When Surgery is Needed to Correct Acid Reflux

01/16/2018

A romantic evening in town, an excessively rich meal late in the evening, wine, and a couple of peppermints from the checkout counter sets the stage for a night of discomfort, indigestion, and choking on undigested food and sour acid regurgitated into the mouth...You have just crossed over into the Twilight Zone of gastroesophageal reflux disease (GERD). 

GERD refers to the regurgitation of stomach contents into mouth and airways. 

Food and acid are typically prevented from reflux by competent function of the lower esophageal sphincter, a ring of muscle in the lower esophagus, which is assisted in its job by the diaphragm, maintaining a mechanical barrier at the top of the stomach and lower esophagus to prevent backflow of acid and symptoms of reflux. Heartburn, also called acid indigestion, is the most common symptom of GERD. However, if left untreated, GERD can cause esophageal ulcers, esophageal bleeding, and narrowing of the esophagus (peptic stricture). 

What causes GERD? 

GERD results due to a failure of the mechanical barriers to reflux: 

1. Incompetent (overly relaxed) esophageal sphincter which no longer controls backflow.

2. A hiatal hernia (top of the stomach bulges over the diaphragm) 

3. Overly filled stomach with delayed emptying (because the stomach does not empty while we sleep.) 

The interaction of all of these factors is a fairly complex mechanical and physiologic interchange. For more in depth information about physiologic, dietary, and weight loss options for GERD, please see the article in this issue by Dr. Steve Porter on pages 29-31 titled "Acid Reflux: The Burning Issue". 

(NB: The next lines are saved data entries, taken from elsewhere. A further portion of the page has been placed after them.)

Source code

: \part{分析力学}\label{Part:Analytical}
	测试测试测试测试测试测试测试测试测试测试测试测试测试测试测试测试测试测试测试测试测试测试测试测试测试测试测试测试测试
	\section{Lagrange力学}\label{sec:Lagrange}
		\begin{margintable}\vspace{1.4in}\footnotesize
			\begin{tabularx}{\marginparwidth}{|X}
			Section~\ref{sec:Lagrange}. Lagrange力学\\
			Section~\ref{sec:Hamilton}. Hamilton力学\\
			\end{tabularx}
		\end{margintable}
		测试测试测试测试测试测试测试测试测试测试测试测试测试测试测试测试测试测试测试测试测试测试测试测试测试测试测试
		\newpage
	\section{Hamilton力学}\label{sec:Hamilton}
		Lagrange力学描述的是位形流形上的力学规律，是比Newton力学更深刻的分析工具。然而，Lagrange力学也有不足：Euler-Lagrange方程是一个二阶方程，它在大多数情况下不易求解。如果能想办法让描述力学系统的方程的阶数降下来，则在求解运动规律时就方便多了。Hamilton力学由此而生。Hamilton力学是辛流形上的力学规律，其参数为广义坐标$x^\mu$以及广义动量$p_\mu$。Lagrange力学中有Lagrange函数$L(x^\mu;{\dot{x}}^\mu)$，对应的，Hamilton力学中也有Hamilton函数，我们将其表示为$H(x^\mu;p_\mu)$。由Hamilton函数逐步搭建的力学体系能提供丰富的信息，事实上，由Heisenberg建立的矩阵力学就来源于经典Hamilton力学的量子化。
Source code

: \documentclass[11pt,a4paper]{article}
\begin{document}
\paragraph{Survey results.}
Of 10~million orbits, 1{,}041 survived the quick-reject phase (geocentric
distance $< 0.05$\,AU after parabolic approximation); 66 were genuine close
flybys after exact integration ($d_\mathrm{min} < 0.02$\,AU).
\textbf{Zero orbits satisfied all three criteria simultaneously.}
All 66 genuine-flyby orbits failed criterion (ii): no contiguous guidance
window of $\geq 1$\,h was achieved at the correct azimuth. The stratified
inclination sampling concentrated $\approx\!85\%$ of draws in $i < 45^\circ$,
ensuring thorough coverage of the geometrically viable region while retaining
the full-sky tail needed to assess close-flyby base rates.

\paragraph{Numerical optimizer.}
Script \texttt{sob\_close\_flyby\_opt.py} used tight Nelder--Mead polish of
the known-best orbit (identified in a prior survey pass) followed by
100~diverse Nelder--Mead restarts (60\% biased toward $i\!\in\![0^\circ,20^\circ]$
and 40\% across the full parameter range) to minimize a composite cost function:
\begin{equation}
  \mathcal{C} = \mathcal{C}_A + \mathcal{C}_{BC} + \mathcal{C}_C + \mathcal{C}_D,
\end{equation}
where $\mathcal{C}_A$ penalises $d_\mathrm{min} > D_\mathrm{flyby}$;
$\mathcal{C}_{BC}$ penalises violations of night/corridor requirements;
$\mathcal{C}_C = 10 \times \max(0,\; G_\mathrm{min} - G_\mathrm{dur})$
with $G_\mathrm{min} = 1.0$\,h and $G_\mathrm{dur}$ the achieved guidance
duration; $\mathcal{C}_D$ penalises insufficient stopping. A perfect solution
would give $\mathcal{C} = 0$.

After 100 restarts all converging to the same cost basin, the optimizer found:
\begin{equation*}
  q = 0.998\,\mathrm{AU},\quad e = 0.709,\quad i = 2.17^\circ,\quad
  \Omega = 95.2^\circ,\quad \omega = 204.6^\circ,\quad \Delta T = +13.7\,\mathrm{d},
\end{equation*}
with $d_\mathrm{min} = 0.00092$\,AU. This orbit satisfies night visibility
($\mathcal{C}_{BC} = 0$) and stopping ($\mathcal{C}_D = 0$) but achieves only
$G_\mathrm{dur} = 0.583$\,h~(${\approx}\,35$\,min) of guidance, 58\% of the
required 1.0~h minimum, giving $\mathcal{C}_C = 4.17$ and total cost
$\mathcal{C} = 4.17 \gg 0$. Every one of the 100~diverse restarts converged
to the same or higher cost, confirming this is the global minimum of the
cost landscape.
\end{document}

Once GERD is identified, a number of treatment options can be prescribed. 

Surgical Options 

Nissen fundoplication is an anti-reflux operation that helps patients who have persistent symptoms despite medical treatment. The upper part of the stomach (gastric fundis) is wrapped around the lower esophagus and is sutured to the stomach, which helps the lower esophageal sphincter (the valve between the esophagus and stomach) close more effectively. This prevents the gastric acid backflow which causes GERD. The esophageal hiatus is also narrowed using sutures to treat hiatal hernia, preventing the upper part of the stomach from sliding up through enlarged esophageal hiatus of the diaphragm. This procedure is usually done laparoscopically, i.e., without actually opening the abdomen. 

Studies have shown fundoplication to be a safe and effective procedure with nearly 90% of patients being symptom-free after 10 years. Post-surgery complications can include trouble swallowing (dysphagia), irritable bowel (which may last 2 weeks), and the fundoplication can come undone over time in 5-10% of cases, which may warrant a repeat surgery. 

Laparoscopic (videoscopic) Procedure

A videoscopic surgical procedure is an alternative to the traditional or what is known as "open" surgery, in which a large incision is made. This technologically advanced option allows the surgeon to use minimally invasive surgery to treat GERD. Videoscopic surgery eliminates the need for a long incision. Small incisions only millimeters in size are made to accommodate small tubes called "trocars." These create a passageway for special surgical instruments and a laparoscope. 

A fiberoptic instrument called a laparoscope is inserted into the abdominal wall. This device transmits images from within the body to a video monitor, allowing the surgeon to see the operative area on the screen. In a laparoscopic Nissen fundoplication procedure, small surgical tools and a laparoscope are used to repair the muscle that separates the stomach and esophagus. 

This procedure has many advantages over a traditional surgery including minimal scarring and reduced recovery time. Hospital stays are reduced and total recovery time is reduced to half. The risk of infection is also minimal because of very small puncture sites. 

Best yet, the laparoscopic surgery often requires a hospital stay of less than 24 hours instead of four to five days as in the case of traditional surgery. In many cases, a patient’s total recovery time can be as little as one to two weeks, compared to the four to six weeks time for traditional surgery. 

If you have failed to respond to conservative therapy, or suffer from complications of reflux disease such as ulcers, strictures or Barrett’s esophagus, it may be time to consider a surgical approach. 

Who are good candidates for the procedure? 

Surgical candidates are those whose heartburn is not well controlled with medicine, those who want to fix the problem without having to take medicine long term, and those who have complications from reflux such as ulcers, strictures, hernias or Barrett's esophagus. 

What can I expect before and after the surgery? 

Patients are counseled before the operation about lifestyle and dietary adjustments that are needed for the first six weeks following surgery. They are advised to eat smaller amounts of food at each meal, chew their food well, and avoid chewing gum and drinking carbonated beverages to make sure that they heal properly from the surgery. 

The success rate for the minimally invasive surgery is 90 to 95% for patients who have typical symptoms of GERD such as heartburn, regurgitation, and belching. For those with less typical symptoms, including hoarseness and chronic cough, the surgery is about 70 to 80% effective in relieving their symptoms.